__YOUR ASSIGNMENT__
The answer required is how many lines of the following entries contain the word "html", with no other words.

__PROVIDED RECORDS__
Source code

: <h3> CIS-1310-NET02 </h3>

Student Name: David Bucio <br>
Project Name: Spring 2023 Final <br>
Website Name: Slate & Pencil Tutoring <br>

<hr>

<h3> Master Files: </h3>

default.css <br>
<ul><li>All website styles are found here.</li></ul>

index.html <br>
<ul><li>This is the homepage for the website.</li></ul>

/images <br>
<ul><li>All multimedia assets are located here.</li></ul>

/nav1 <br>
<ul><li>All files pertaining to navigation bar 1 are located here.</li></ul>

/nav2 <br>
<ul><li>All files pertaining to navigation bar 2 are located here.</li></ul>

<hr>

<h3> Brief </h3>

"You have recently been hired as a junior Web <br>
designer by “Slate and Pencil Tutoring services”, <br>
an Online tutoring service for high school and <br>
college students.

...

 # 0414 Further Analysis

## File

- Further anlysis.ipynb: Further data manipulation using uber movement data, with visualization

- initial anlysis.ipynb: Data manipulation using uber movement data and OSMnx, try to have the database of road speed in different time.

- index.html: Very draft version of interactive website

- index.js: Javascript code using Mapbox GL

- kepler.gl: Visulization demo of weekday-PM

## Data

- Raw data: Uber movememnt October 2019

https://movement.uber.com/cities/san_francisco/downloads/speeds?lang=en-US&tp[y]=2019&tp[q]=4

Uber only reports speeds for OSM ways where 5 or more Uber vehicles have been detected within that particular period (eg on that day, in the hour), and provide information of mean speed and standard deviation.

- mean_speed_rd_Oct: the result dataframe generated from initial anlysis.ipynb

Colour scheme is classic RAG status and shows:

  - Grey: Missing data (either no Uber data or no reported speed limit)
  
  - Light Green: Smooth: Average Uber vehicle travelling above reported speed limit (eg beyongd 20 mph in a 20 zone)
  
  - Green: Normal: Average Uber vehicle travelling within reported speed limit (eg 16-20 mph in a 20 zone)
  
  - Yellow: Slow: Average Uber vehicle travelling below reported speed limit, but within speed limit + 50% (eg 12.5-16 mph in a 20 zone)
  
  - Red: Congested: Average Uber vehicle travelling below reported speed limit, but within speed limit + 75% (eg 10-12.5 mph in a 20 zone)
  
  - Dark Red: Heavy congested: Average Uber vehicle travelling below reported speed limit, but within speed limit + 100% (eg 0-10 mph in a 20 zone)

__EXERCISE OUTPUT__
2